**EXERCISE DETAILS**
Give the number of lines in these entries that contain "begin", and nothing more.

■ ■ ■ ■

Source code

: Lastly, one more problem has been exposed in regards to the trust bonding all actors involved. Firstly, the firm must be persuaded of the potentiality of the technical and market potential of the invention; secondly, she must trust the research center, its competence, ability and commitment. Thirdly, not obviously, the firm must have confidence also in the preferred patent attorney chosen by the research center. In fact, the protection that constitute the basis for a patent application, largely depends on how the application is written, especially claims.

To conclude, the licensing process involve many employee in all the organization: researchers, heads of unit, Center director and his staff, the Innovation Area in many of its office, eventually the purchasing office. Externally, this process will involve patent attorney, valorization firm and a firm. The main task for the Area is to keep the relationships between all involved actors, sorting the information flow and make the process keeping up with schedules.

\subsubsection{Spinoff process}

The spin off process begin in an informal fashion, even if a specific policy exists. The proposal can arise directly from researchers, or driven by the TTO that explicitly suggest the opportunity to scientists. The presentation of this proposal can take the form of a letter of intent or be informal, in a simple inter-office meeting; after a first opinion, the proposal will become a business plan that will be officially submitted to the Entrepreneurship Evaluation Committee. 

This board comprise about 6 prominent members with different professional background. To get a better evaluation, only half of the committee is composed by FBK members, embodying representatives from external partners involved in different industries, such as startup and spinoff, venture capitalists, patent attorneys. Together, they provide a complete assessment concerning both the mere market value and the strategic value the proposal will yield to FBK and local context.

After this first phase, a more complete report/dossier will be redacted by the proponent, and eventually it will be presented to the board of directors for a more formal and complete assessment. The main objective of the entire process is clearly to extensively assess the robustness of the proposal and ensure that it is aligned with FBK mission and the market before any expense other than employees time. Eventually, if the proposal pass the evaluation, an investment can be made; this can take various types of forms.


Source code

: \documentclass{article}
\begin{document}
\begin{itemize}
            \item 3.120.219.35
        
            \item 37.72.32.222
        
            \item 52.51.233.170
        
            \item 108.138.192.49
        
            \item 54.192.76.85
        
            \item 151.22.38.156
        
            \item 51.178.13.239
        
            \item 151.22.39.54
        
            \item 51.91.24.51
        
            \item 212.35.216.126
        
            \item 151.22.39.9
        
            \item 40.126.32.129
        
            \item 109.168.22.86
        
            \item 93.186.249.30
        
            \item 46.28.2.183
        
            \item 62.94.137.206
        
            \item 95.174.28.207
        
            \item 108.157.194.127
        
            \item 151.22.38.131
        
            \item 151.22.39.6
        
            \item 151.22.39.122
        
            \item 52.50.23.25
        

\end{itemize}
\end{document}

■ ■ ■ ■

**RESULT OF THIS TASK**
3